A. Prominence Prediction
The baseline experiment with lexical stress obtained from a pronunciation lexicon for prediction of pitch accent yields substantially higher accuracy than chance. This could be particularly useful in resource-limited languages where prosody labels are usually not available but one has access to a reasonable lexicon with lexical stress markers. Off-the-shelf speech synthesizers like Festival and AT&T speech synthesizer have utilities that perform reasonably well in pitch accent and boundary tone prediction. The AT&T speech synthesizer performs better than Festival in pitch accent prediction while the latter performs better in boundary tone prediction. This can be attributed to better rules in the AT&T synthesizer for pitch accent prediction. Boundary tones are usually highly correlated with punctuation and Festival seems to capture this well. However, both these synthesizers generate a high degree of false alarms.
The maximum entropy model syntactic–prosodic proposed in Section VII-B1 outperforms previously reported results on pitch accent and boundary tone classification. Much of the gain comes from the strength of the maximum entropy modeling in capturing the uncertainty in the classification task. Considering the inter-annotator agreement for ToBI labels is only about 81 % for pitch accents and 93% for boundary tones, the maximum entropy framework is able to capture the uncertainty present in manual annotation. The supertag feature offers additional discriminative information over the part-of-speech tags (also demonstrated by Rainbow and Hirschberg [59]).
The maximum entropy acoustic–prosodic model discussed in Section VII-B2 performs well in isolation compared to the traditional HMM acoustic–prosodic model. This is a simple method, and the quantization resolution can be adjusted based on the amount of data available for training. However, the model performs with slightly lower accuracy when combined with the syntactic features compared to the combined maxent syntactic–prosodic and HMM acoustic–prosodic model. We conjecture that the generalization provided by the acoustic HMM model is complementary to that provided by the maximum entropy acoustic model, resulting in slightly better accuracy when combined with the maxent syntactic model compared the maxent acoustic–syntactic model. We attribute this behavior to better smoothing offered by the HMM compared to the maxent acoustic model. We also expect this slight difference would not be noticeable with a larger data set.
The weighted maximum entropy syntactic–prosodic model and HMM acoustic–prosodic model performs the best in pitch accent and boundary tone classification. The classification accuracies are comparable to the inter-annotator agreement for the ToBI labels.
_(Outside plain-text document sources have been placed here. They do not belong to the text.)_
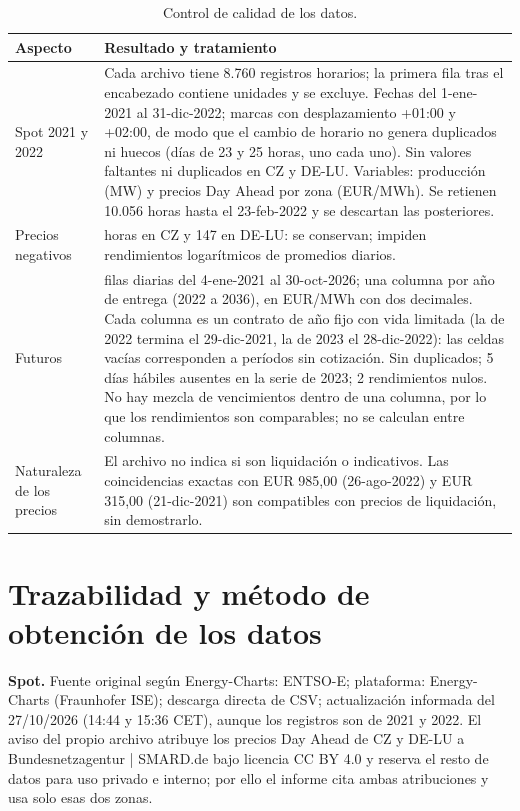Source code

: \documentclass[11pt,letterpaper]{article}
\theoremstyle{plain}
\theoremstyle{definition}
\theoremstyle{remark}
\numberwithin{equation}{section}
\newcommand{\sw}{\begin{singlespace}}
\newcommand{\ew}{\end{singlespace}}
\begin{document}
\sw
\begin{table}[H]
\centering
\scriptsize
\begin{tabularx}{\textwidth}{@{}>{\RaggedRight}p{3.2cm}>{\RaggedRight}X@{}}
\toprule
Aspecto & Resultado y tratamiento \\
\midrule
Spot 2021 y 2022 & Cada archivo tiene 8.760 registros horarios; la primera fila tras el encabezado contiene unidades y se excluye. Fechas del 1-ene-2021 al 31-dic-2022; marcas con desplazamiento +01:00 y +02:00, de modo que el cambio de horario no genera duplicados ni huecos (días de 23 y 25 horas, uno cada uno). Sin valores faltantes ni duplicados en CZ y DE-LU. Variables: producción (MW) y precios Day Ahead por zona (EUR/MWh). Se retienen 10.056 horas hasta el 23-feb-2022 y se descartan las posteriores. \\
Precios negativos & 33 horas en CZ y 147 en DE-LU: se conservan; impiden rendimientos logarítmicos de promedios diarios. \\
Futuros & 1.494 filas diarias del 4-ene-2021 al 30-oct-2026; una columna por año de entrega (2022 a 2036), en EUR/MWh con dos decimales. Cada columna es un contrato de año fijo con vida limitada (la de 2022 termina el 29-dic-2021, la de 2023 el 28-dic-2022): las celdas vacías corresponden a períodos sin cotización. Sin duplicados; 5 días hábiles ausentes en la serie de 2023; 2 rendimientos nulos. No hay mezcla de vencimientos dentro de una columna, por lo que los rendimientos son comparables; no se calculan entre columnas. \\
Naturaleza de los precios & El archivo no indica si son liquidación o indicativos. Las coincidencias exactas con EUR 985,00 (26-ago-2022) y EUR 315,00 (21-dic-2021) son compatibles con precios de liquidación, sin demostrarlo. \\
\bottomrule
\end{tabularx}
\caption{Control de calidad de los datos.}
\end{table}
\ew

\section{Trazabilidad y método de obtención de los datos}

\textbf{Spot.} Fuente original según Energy-Charts: ENTSO-E; plataforma: Energy-Charts (Fraunhofer ISE); descarga directa de CSV; actualización informada del 27/10/2026 (14:44 y 15:36 CET), aunque los registros son de 2021 y 2022. El aviso del propio archivo atribuye los precios Day Ahead de CZ y DE-LU a Bundesnetzagentur | SMARD.de bajo licencia CC BY 4.0 y reserva el resto de datos para uso privado e interno; por ello el informe cita ambas atribuciones y usa solo esas dos zonas.
\end{document}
Our HMM acoustic–prosodic model is a generative model and does not assume the knowledge of word boundaries in predicting the prosodic labels as in previous approaches [2], [15], [20]. This makes it possible to have true parallel prosody prediction during speech recognition. However, the incorporation of word boundary knowledge, when available, can aid in improved detection accuracies [63]. This is also true in the case of our maxent acoustic–prosodic model that assumes word segmentation information. The weighted approach also offers flexibility in prosody labeling for either speech synthesis or speech recognition. While the syntactic–prosodic model would be more discriminative for speech synthesis, the acoustic–prosodic model is more appropriate for speech recognition.
B. Phrase Structure Prediction
The baseline results from Festival speech synthesizer are relatively modest for the break index prediction and only slightly better than chance. The break index prediction module in the synthesizer is mainly based on punctuation and parts-of-speech tag information and hence does not provide a rich set of discriminative features. The accuracies reported on the BU corpus are substantially higher compared to chance than those reported on the BDC corpus. We found that the distribution of break indices was highly skewed in the BDC corpus, and the corpus also does not contain any punctuation markers. Our proposed maximum entropy break index labeling with lexical and syntactic information alone achieves 83.95% and 87.18% accuracy on the BU and BDC corpora. The syntactic model can be used in text-to-speech synthesis and sentence disambiguation (for parsing) applications. We also envision the use of prosodic breaks in speech translation by aiding in the construction of improved phrase translation tables.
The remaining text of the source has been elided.